McCoy has studied and lived across the continent. Although she was born in California, her studies began at New Mexico University with chemical engineering, and later to Smith College to study math. When she finally arrived to Tufts University, here in Boston, McCoy decided to earn her masters in math education. She took night classes here and as a result didn’t find much time to explore the campus. “[She] didn’t have a chance to really mingle with people there.” Also, California and New Mexico are almost the complete opposite of the New England. McCoy had to learn to adjust to cold weather quickly. “The weather is really beautiful to look at - not nice to be in. So it took [McCoy] 5 years to get a real winter coat… but [she] thinks [she’s] acclimated here now.” The struggle was worth it, since Malden gained an amazing member in the math department.
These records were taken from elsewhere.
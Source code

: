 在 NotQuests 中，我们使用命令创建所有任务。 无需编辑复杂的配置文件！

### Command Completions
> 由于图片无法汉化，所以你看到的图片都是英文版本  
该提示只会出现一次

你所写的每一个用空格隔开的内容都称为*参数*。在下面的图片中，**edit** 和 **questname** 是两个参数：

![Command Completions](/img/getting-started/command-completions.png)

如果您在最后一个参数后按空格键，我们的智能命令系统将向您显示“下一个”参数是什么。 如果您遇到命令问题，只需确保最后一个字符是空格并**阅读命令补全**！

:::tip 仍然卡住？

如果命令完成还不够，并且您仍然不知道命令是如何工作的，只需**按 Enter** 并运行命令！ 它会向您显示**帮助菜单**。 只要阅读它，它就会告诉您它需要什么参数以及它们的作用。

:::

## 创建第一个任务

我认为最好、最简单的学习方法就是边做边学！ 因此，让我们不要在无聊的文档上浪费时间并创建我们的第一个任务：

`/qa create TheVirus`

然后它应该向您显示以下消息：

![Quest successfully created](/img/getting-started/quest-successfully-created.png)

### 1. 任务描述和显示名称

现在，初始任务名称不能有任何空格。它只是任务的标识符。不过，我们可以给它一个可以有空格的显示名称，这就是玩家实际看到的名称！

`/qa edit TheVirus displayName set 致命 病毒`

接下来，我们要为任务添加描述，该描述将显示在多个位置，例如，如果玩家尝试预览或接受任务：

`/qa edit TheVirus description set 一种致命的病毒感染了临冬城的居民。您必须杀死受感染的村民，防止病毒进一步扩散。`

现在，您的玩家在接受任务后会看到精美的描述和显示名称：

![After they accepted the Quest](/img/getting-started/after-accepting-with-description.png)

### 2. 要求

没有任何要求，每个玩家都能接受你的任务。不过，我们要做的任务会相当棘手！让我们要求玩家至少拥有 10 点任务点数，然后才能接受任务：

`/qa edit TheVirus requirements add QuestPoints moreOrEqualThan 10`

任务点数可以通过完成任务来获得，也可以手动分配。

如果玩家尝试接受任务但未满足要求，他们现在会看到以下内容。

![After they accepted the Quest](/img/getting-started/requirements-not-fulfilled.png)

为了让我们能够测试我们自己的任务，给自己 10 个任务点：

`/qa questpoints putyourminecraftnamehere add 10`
Like every other teacher she understands that she is going to change lives, though this is not new news to her as it is McCoy’s 4th year teaching. Her experience as a teacher was with the Boston Public School System, teaching math at both Fenway High School and Excel High School. At first glance, Malden High School is rather big, as McCoy explains: “Fenway was the smallest, when [she] was there. There were about 300 students.. and Excel High School was about 600 students, so now this is 3 times as much,” which excites McCoy. “The students [here] are amazing - the students are so responsible; they check each other, if they start getting a little disrespectful, like, talking while [she’s] talking, they check each other before [she has] to say anything.”
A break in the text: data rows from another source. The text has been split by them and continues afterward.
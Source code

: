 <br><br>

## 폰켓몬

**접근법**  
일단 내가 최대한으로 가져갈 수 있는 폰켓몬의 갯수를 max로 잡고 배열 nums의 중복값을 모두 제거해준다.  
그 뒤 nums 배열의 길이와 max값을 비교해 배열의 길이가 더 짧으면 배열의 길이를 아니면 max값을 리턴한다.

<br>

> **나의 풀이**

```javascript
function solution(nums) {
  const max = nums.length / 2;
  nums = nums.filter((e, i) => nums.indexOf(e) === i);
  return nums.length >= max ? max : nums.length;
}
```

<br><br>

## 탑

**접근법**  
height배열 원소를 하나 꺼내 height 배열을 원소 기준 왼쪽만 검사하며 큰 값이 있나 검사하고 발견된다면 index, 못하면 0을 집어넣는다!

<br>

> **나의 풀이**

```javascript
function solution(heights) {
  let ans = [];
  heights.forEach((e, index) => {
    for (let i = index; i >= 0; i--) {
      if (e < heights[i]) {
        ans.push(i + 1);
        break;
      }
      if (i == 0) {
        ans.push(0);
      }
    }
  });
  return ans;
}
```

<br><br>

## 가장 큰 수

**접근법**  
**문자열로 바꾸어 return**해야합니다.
It is quite evident that McCoy enjoys working with kids. Growing up, she always felt like a peer tutor. “[She] was always someone who liked to help other people [because] [she] honestly [believes] that if [she] can get to the top, [she doesn’t] want to leave [her] peers behind. [She wants] to help them get up there too so that [they] can reach even higher levels.” Thus, McCoy thought teaching would be a great job for her, because “it’s kind of like giving back to the community as well, but also just uplifting everyone and making them believe that they can do anything they set their minds to.” Her ultimate goal is to change peoples’ feelings towards math, “It’s very rare that [she comes] across students or people in general who say ‘I can do math and I like it,’ so [she’s] hoping that [her] personality is pretty fun and engaging.”
This year at Malden High School, Intermediate Algebra is a new class that’s designed for kids who might struggle in Algebra 1 and require a little assistance in Algebra 2. McCoy was pleasured with the fact of being able to help these students. “[McCoy] usually [runs] into students who say ‘I hate math’; ‘I’m not good at math’; ‘I’m terrible at math”, and she believes she will be able to help students believe the opposite by being relatable and interesting; “When [she is] very happy, [she says] ‘Awesome sauce’ a lot; ‘Awesome blossom’, [she’d] do a little dance, [she is] a little silly in class.”
McCoy wants her students to help her be the best teacher she can be simply by being who they are because “people are who they are, and there is a lot of diversity in that, and [she likes] to learn about peoples’ cultures, peoples’ languages, and it’s just fun to get to know people as themselves.” Overall, she loves what she does, and is very happy to join Malden High School in another year of learning.